Records for the exercise.

■ ■ ■

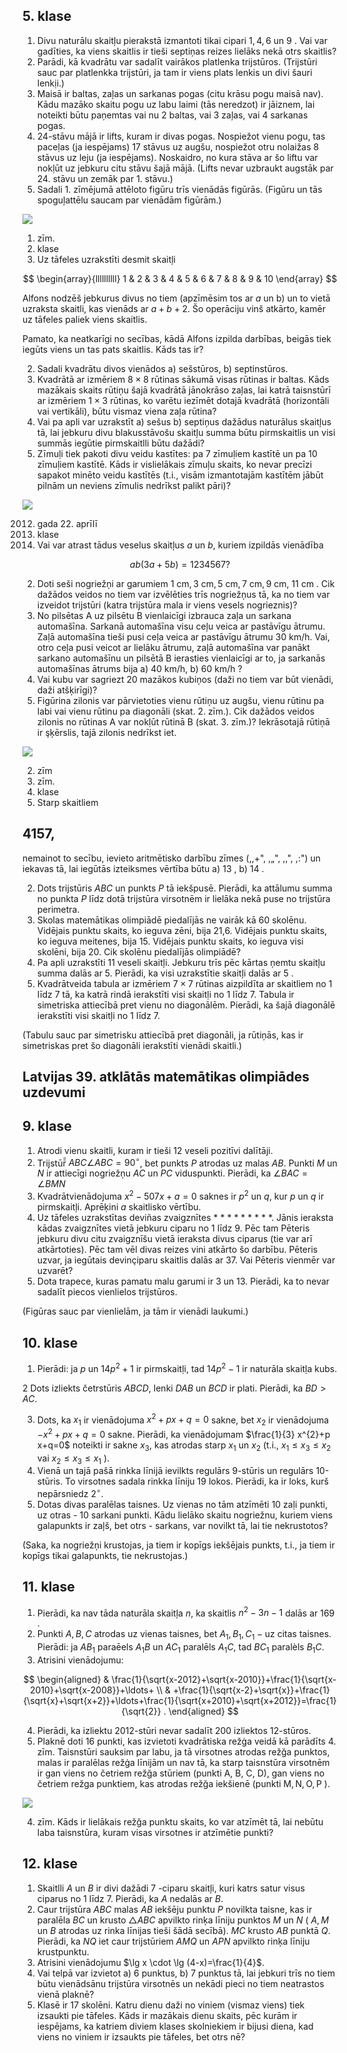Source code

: ## 5. klase

1. Divu naturālu skaitļu pierakstā izmantoti tikai cipari $1,4,6$ un 9 . Vai var gadīties, ka viens skaitlis ir tieši septiņas reizes lielāks nekā otrs skaitlis?
2. Parādi, kā kvadrātu var sadalīt vairākos platlenka trijstūros. (Trijstūri sauc par platlenkka trijstūri, ja tam ir viens plats lenkis un divi šauri lenkịi.)
3. Maisā ir baltas, zaļas un sarkanas pogas (citu krāsu pogu maisā nav). Kādu mazāko skaitu pogu uz labu laimi (tās neredzot) ir jāiznem, lai noteikti būtu paņemtas vai nu 2 baltas, vai 3 zaļas, vai 4 sarkanas pogas.
4. 24-stāvu mājā ir lifts, kuram ir divas pogas. Nospiežot vienu pogu, tas paceḷas (ja iespējams) 17 stāvus uz augšu, nospiežot otru nolaižas 8 stāvus uz leju (ja iespējams). Noskaidro, no kura stāva ar šo liftu var nokḷūt uz jebkuru citu stāvu šajā mājā. (Lifts nevar uzbraukt augstāk par 24. stāvu un zemāk par 1. stāvu.)
5. Sadali 1. zīmējumā attēloto figūru trīs vienādās figūrās. (Figūru un tās spoguļattēlu saucam par vienādām figūrām.)

![](https://cdn.mathpix.com/cropped/2024_08_03_d4f3e2e6b6417d9f74c7g-1.jpg?height=333&width=281&top_left_y=1355&top_left_x=1120)

1. zīm.
2. klase
3. Uz tāfeles uzrakstīti desmit skaitļi

$$
\begin{array}{llllllllll}
1 & 2 & 3 & 4 & 5 & 6 & 7 & 8 & 9 & 10
\end{array}
$$

Alfons nodzēš jebkurus divus no tiem (apzīmēsim tos ar $a$ un b) un to vietā uzraksta skaitli, kas vienāds ar $a+b+2$. Šo operāciju vinš atkārto, kamēr uz tāfeles paliek viens skaitlis.

Pamato, ka neatkarīgi no secības, kādā Alfons izpilda darbības, beigās tiek iegūts viens un tas pats skaitlis. Kāds tas ir?

2. Sadali kvadrātu divos vienādos a) sešstūros, b) septinstūros.
3. Kvadrātā ar izmēriem $8 \times 8$ rūtinas sākumā visas rūtinas ir baltas. Kāds mazākais skaits rūtiņu šajā kvadrātā jānokrāso zaļas, lai katrā taisnstūrī ar izmēriem $1 \times 3$ rūtinas, ko varētu iezīmēt dotajā kvadrātā (horizontāli vai vertikāli), būtu vismaz viena zaļa rūtina?
4. Vai pa apli var uzrakstīt a) sešus b) septiņus dažādus naturālus skaitļus tā, lai jebkuru divu blakusstāvošu skaitļu summa būtu pirmskaitlis un visi summās iegūtie pirmskaitlli būtu dažādi?
5. Zīmuḷi tiek pakoti divu veidu kastītes: pa 7 zīmuḷiem kastītē un pa 10 zīmuḷiem kastītē. Kāds ir vislielākais zīmuļu skaits, ko nevar precīzi sapakot minēto veidu kastītēs (t.i., visām izmantotajām kastītēm jābūt pilnām un neviens zīmulis nedrīkst palikt pāri)?

![](https://cdn.mathpix.com/cropped/2024_08_03_d4f3e2e6b6417d9f74c7g-1.jpg?height=176&width=243&top_left_y=1777&top_left_x=199)

2012. gada 22. aprīlī
2013. klase
2014. Vai var atrast tādus veselus skaitļus $a$ un $b$, kuriem izpildās vienādība

$$
a b(3 a+5 b)=1234567 ?
$$

2. Doti seši nogriežņi ar garumiem $1 \mathrm{~cm}, 3 \mathrm{~cm}, 5 \mathrm{~cm}, 7 \mathrm{~cm}, 9 \mathrm{~cm}$, 11 cm . Cik dažādos veidos no tiem var izvēlēties trīs nogriežņus tā, ka no tiem var izveidot trijstūri (katra trijstūra mala ir viens vesels nogrieznis)?
3. No pilsētas A uz pilsētu B vienlaicīgi izbrauca zaļa un sarkana automašīna. Sarkanā automašīna visu ceļu veica ar pastāvīgu ātrumu. Zaḷā automašīna tieši pusi ceḷa veica ar pastāvīgu ātrumu $30 \mathrm{~km} / \mathrm{h}$. Vai, otro ceļa pusi veicot ar lielāku ātrumu, zaļā automašīna var panākt sarkano automašīnu un pilsētā B ierasties vienlaicīgi ar to, ja sarkanās automašīnas ātrums bija
a) $40 \mathrm{~km} / \mathrm{h}$, b) $60 \mathrm{~km} / \mathrm{h}$ ?
4. Vai kubu var sagriezt 20 mazākos kubiņos (daži no tiem var būt vienādi, daži atšķirīgi)?
5. Figūrina zilonis var pārvietoties vienu rūtiņu uz augšu, vienu rūtinu pa labi vai vienu rūtinu pa diagonāli (skat. 2. zīm.). Cik dažādos veidos zilonis no rūtinas A var nokḷūt rūtinā B (skat. 3. zīm.)? Iekrāsotajā rūtiņā ir şķērslis, tajā zilonis nedrīkst iet.

![](https://cdn.mathpix.com/cropped/2024_08_03_d4f3e2e6b6417d9f74c7g-2.jpg?height=232&width=222&top_left_y=1406&top_left_x=799)

2. zīm
3. zīm.
4. klase
5. Starp skaitliem

## 4157,

nemainot to secību, ievieto aritmētisko darbību zīmes (,,+", ,„", ,,", ,:") un iekavas tā, lai iegūtās izteiksmes vērtība būtu
a) 13 ,
b) 14 .

2. Dots trijstūris $A B C$ un punkts $P$ tā iekšpusē. Pierādi, ka attālumu summa no punkta $P$ līdz dotā trijstūra virsotnēm ir lielāka nekā puse no trijstūra perimetra.
3. Skolas matemātikas olimpiādē piedalījās ne vairāk kā 60 skolēnu. Vidējais punktu skaits, ko ieguva zēni, bija 21,6. Vidējais punktu skaits, ko ieguva meitenes, bija 15. Vidējais punktu skaits, ko ieguva visi skolēni, bija 20. Cik skolēnu piedalījās olimpiādē?
4. Pa apli uzrakstīti 11 veseli skaitļi. Jebkuru trīs pēc kārtas ņemtu skaitļu summa dalās ar 5. Pierādi, ka visi uzrakstītie skaitļi dalās ar 5 .
5. Kvadrātveida tabula ar izmēriem $7 \times 7$ rūtinas aizpildīta ar skaitliem no 1 līdz 7 tā, ka katrā rindā ierakstīti visi skaitḷi no 1 līdz 7. Tabula ir simetriska attiecībā pret vienu no diagonālēm. Pierādi, ka šajā diagonālē ierakstīti visi skaitļi no 1 līdz 7.

(Tabulu sauc par simetrisku attiecībā pret diagonāli, ja rūtiņās, kas ir simetriskas pret šo diagonāli ierakstīti vienādi skaitli.)

## Latvijas 39. atklātās matemātikas olimpiādes uzdevumi

## 9. klase

1. Atrodi vienu skaitli, kuram ir tieši 12 veseli pozitīvi dalītāji.
2. Trijstūr̄̄ $A B C \angle A B C=90^{\circ}$, bet punkts $P$ atrodas uz malas $A B$. Punkti $M$ un $N$ ir attiecīgi nogriežņu $A C$ un $P C$ viduspunkti. Pierādi, ka $\angle B A C=\angle B M N$
3. Kvadrātvienādojuma $x^{2}-507 x+a=0$ saknes ir $p^{2}$ un $q$, kur $p$ un $q$ ir pirmskaitļi. Aprēķini $a$ skaitlisko vērtību.
4. Uz tāfeles uzrakstītas deviñas zvaigznītes * * * * * * * * *. Jānis ieraksta kādas zvaigznītes vietā jebkuru ciparu no 1 līdz 9. Pēc tam Pēteris jebkuru divu citu zvaigznīšu vietā ieraksta divus ciparus (tie var arī atkārtoties). Pēc tam vēl divas reizes vini atkārto šo darbību. Pēteris uzvar, ja iegūtais devinçiparu skaitlis dalās ar 37. Vai Pēteris vienmēr var uzvarēt?
5. Dota trapece, kuras pamatu malu garumi ir 3 un 13. Pierādi, ka to nevar sadalīt piecos vienlielos trijstūros.

(Figūras sauc par vienlielām, ja tām ir vienādi laukumi.)

## 10. klase

1. Pierādi: ja $p$ un $14 p^{2}+1$ ir pirmskaitḷi, tad $14 p^{2}-1$ ir naturāla skaitḷa kubs.

2 Dots izliekts četrstūris $A B C D$, lenki $D A B$ un $B C D$ ir plati. Pierādi, ka $B D>A C$.

3. Dots, ka $x_{1}$ ir vienādojuma $x^{2}+p x+q=0$ sakne, bet $x_{2}$ ir vienādojuma $-x^{2}+p x+q=0$ sakne. Pierādi, ka vienādojumam $\frac{1}{3} x^{2}+p x+q=0$ noteikti ir sakne $x_{3}$, kas atrodas starp $x_{1}$ un $x_{2}$ (t.i., $x_{1} \leq x_{3} \leq x_{2}$ vai $x_{2} \leq x_{3} \leq x_{1}$ ).
4. Vienā un tajā pašā rinkka līnijā ievilkts regulārs 9-stūris un regulārs 10-stūris. To virsotnes sadala rinkka līniju 19 lokos. Pierādi, ka ir loks, kurš nepārsniedz $2^{\circ}$.
5. Dotas divas paralēlas taisnes. Uz vienas no tām atzīmēti 10 zaḷi punkti, uz otras - 10 sarkani punkti. Kādu lielāko skaitu nogriežnu, kuriem viens galapunkts ir zaļš, bet otrs - sarkans, var novilkt tā, lai tie nekrustotos?

(Saka, ka nogriežņi krustojas, ja tiem ir kopīgs iekšējais punkts, t.i., ja tiem ir kopīgs tikai galapunkts, tie nekrustojas.)

## 11. klase

1. Pierādi, ka nav tāda naturāla skaitļa $n$, ka skaitlis $n^{2}-3 n-1$ dalās ar 169 .
2. Punkti $A, B, C$ atrodas uz vienas taisnes, bet $A_{1}, B_{1}, C_{1}-\mathrm{uz}$ citas taisnes. Pierādi: ja $A B_{1}$ paraēels $A_{1} B$ un $A C_{1}$ paralēls $A_{1} C$, tad $B C_{1}$ paralèls $B_{1} C$.
3. Atrisini vienādojumu:

$$
\begin{aligned}
& \frac{1}{\sqrt{x-2012}+\sqrt{x-2010}}+\frac{1}{\sqrt{x-2010}+\sqrt{x-2008}}+\ldots+ \\
& +\frac{1}{\sqrt{x-2}+\sqrt{x}}+\frac{1}{\sqrt{x}+\sqrt{x+2}}+\ldots+\frac{1}{\sqrt{x+2010}+\sqrt{x+2012}}=\frac{1}{\sqrt{2}} .
\end{aligned}
$$

4. Pierādi, ka izliektu 2012-stūri nevar sadalīt 200 izliektos 12-stūros.
5. Plaknē doti 16 punkti, kas izvietoti kvadrātiska režġa veidā kā parādīts 4. zīm. Taisnstūri sauksim par labu, ja tā virsotnes atrodas režğa punktos, malas ir paralēlas režġa līnijām un nav tā, ka starp taisnstūra virsotnēm ir gan viens no četriem režğa stūriem (punkti A, B, C, D), gan viens no četriem režga punktiem, kas atrodas režğa iekšienē (punkti $\mathrm{M}, \mathrm{N}, \mathrm{O}, \mathrm{P}$ ).

![](https://cdn.mathpix.com/cropped/2024_08_03_d4f3e2e6b6417d9f74c7g-4.jpg?height=329&width=329&top_left_y=1130&top_left_x=1070)

4. zīm. Kāds ir lielākais režğa punktu skaits, ko var atzīmēt tā, lai nebūtu laba taisnstūra, kuram visas virsotnes ir atzīmētie punkti?

## 12. klase

1. Skaitlli $A$ un $B$ ir divi dažādi 7 -ciparu skaitļi, kuri katrs satur visus ciparus no 1 līdz 7. Pierādi, ka $A$ nedalās ar $B$.
2. Caur trijstūra $A B C$ malas $A B$ iekšēju punktu $P$ novilkta taisne, kas ir paralēla $B C$ un krusto $\triangle A B C$ apvilkto rinķa līniju punktos $M$ un $N$ ( $A, M$ un $B$ atrodas uz rinka līnijas tieši šādā secībā). $M C$ krusto $A B$ punktā $Q$. Pierādi, ka $N Q$ iet caur trijstūriem $A M Q$ un $A P N$ apvilkto rinķa līniju krustpunktu.
3. Atrisini vienādojumu $\lg x \cdot \lg (4-x)=\frac{1}{4}$.
4. Vai telpā var izvietot a) 6 punktus, b) 7 punktus tā, lai jebkuri trīs no tiem būtu vienādsānu trijstūra virsotnēs un nekādi pieci no tiem neatrastos vienā plaknē?
5. Klasē ir 17 skolēni. Katru dienu daži no viniem (vismaz viens) tiek izsaukti pie tāfeles. Kāds ir mazākais dienu skaits, pēc kurām ir iespējams, ka katriem diviem klases skolniekiem ir bijusi diena, kad viens no viniem ir izsaukts pie tāfeles, bet otrs nē?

■ ■ ■

Description of the task. Could you write out only the lines of the listing above from the one that contains "1. Skaitlli $A$" through its final line, exactly and inclusive?

Answer to the exercise.
1. Skaitlli $A$ un $B$ ir divi dažādi 7 -ciparu skaitļi, kuri katrs satur visus ciparus no 1 līdz 7. Pierādi, ka $A$ nedalās ar $B$.
2. Caur trijstūra $A B C$ malas $A B$ iekšēju punktu $P$ novilkta taisne, kas ir paralēla $B C$ un krusto $\triangle A B C$ apvilkto rinķa līniju punktos $M$ un $N$ ( $A, M$ un $B$ atrodas uz rinka līnijas tieši šādā secībā). $M C$ krusto $A B$ punktā $Q$. Pierādi, ka $N Q$ iet caur trijstūriem $A M Q$ un $A P N$ apvilkto rinķa līniju krustpunktu.
3. Atrisini vienādojumu $\lg x \cdot \lg (4-x)=\frac{1}{4}$.
4. Vai telpā var izvietot a) 6 punktus, b) 7 punktus tā, lai jebkuri trīs no tiem būtu vienādsānu trijstūra virsotnēs un nekādi pieci no tiem neatrastos vienā plaknē?
5. Klasē ir 17 skolēni. Katru dienu daži no viniem (vismaz viens) tiek izsaukti pie tāfeles. Kāds ir mazākais dienu skaits, pēc kurām ir iespējams, ka katriem diviem klases skolniekiem ir bijusi diena, kad viens no viniem ir izsaukts pie tāfeles, bet otrs nē?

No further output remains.